=== SUPPLIED MATERIAL ===

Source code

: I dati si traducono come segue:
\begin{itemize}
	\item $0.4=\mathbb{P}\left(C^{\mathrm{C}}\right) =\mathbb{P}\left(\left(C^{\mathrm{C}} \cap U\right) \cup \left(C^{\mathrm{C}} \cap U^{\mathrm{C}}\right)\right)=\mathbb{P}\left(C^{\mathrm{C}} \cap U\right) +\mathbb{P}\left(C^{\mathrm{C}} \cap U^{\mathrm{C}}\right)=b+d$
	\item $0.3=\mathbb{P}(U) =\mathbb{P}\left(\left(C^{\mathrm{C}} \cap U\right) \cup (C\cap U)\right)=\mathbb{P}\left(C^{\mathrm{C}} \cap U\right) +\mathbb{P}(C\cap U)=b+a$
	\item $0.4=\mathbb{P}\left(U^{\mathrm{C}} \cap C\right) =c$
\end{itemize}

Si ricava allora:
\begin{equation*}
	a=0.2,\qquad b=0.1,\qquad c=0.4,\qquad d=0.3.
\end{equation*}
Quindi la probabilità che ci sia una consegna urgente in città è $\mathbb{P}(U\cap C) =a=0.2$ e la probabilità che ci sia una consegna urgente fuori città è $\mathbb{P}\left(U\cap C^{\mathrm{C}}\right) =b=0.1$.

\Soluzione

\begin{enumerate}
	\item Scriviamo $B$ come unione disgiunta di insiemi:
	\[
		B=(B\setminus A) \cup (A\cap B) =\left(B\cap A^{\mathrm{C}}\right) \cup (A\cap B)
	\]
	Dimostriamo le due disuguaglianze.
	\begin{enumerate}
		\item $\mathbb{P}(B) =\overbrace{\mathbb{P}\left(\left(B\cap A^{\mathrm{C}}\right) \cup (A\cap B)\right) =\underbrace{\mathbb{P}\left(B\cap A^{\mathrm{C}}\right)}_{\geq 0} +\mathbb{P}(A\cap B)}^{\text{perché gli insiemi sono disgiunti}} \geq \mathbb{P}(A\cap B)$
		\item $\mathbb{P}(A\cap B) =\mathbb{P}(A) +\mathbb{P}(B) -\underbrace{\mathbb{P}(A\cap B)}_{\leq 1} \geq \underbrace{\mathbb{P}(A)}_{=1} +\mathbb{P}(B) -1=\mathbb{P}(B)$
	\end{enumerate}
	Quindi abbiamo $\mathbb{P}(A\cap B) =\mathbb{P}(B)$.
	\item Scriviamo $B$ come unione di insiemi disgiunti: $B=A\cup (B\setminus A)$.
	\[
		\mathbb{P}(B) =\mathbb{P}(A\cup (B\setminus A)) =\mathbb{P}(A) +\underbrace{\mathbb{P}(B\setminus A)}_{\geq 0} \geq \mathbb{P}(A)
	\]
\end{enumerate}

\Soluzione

===

ACTION ITEM: In this exercise, reproduce each line above exactly.

RESPONSE TO THE TASK:
Source code

: I dati si traducono come segue:
\begin{itemize}
	\item $0.4=\mathbb{P}\left(C^{\mathrm{C}}\right) =\mathbb{P}\left(\left(C^{\mathrm{C}} \cap U\right) \cup \left(C^{\mathrm{C}} \cap U^{\mathrm{C}}\right)\right)=\mathbb{P}\left(C^{\mathrm{C}} \cap U\right) +\mathbb{P}\left(C^{\mathrm{C}} \cap U^{\mathrm{C}}\right)=b+d$
	\item $0.3=\mathbb{P}(U) =\mathbb{P}\left(\left(C^{\mathrm{C}} \cap U\right) \cup (C\cap U)\right)=\mathbb{P}\left(C^{\mathrm{C}} \cap U\right) +\mathbb{P}(C\cap U)=b+a$
	\item $0.4=\mathbb{P}\left(U^{\mathrm{C}} \cap C\right) =c$
\end{itemize}

Si ricava allora:
\begin{equation*}
	a=0.2,\qquad b=0.1,\qquad c=0.4,\qquad d=0.3.
\end{equation*}
Quindi la probabilità che ci sia una consegna urgente in città è $\mathbb{P}(U\cap C) =a=0.2$ e la probabilità che ci sia una consegna urgente fuori città è $\mathbb{P}\left(U\cap C^{\mathrm{C}}\right) =b=0.1$.

\Soluzione

\begin{enumerate}
	\item Scriviamo $B$ come unione disgiunta di insiemi:
	\[
		B=(B\setminus A) \cup (A\cap B) =\left(B\cap A^{\mathrm{C}}\right) \cup (A\cap B)
	\]
	Dimostriamo le due disuguaglianze.
	\begin{enumerate}
		\item $\mathbb{P}(B) =\overbrace{\mathbb{P}\left(\left(B\cap A^{\mathrm{C}}\right) \cup (A\cap B)\right) =\underbrace{\mathbb{P}\left(B\cap A^{\mathrm{C}}\right)}_{\geq 0} +\mathbb{P}(A\cap B)}^{\text{perché gli insiemi sono disgiunti}} \geq \mathbb{P}(A\cap B)$
		\item $\mathbb{P}(A\cap B) =\mathbb{P}(A) +\mathbb{P}(B) -\underbrace{\mathbb{P}(A\cap B)}_{\leq 1} \geq \underbrace{\mathbb{P}(A)}_{=1} +\mathbb{P}(B) -1=\mathbb{P}(B)$
	\end{enumerate}
	Quindi abbiamo $\mathbb{P}(A\cap B) =\mathbb{P}(B)$.
	\item Scriviamo $B$ come unione di insiemi disgiunti: $B=A\cup (B\setminus A)$.
	\[
		\mathbb{P}(B) =\mathbb{P}(A\cup (B\setminus A)) =\mathbb{P}(A) +\underbrace{\mathbb{P}(B\setminus A)}_{\geq 0} \geq \mathbb{P}(A)
	\]
\end{enumerate}

\Soluzione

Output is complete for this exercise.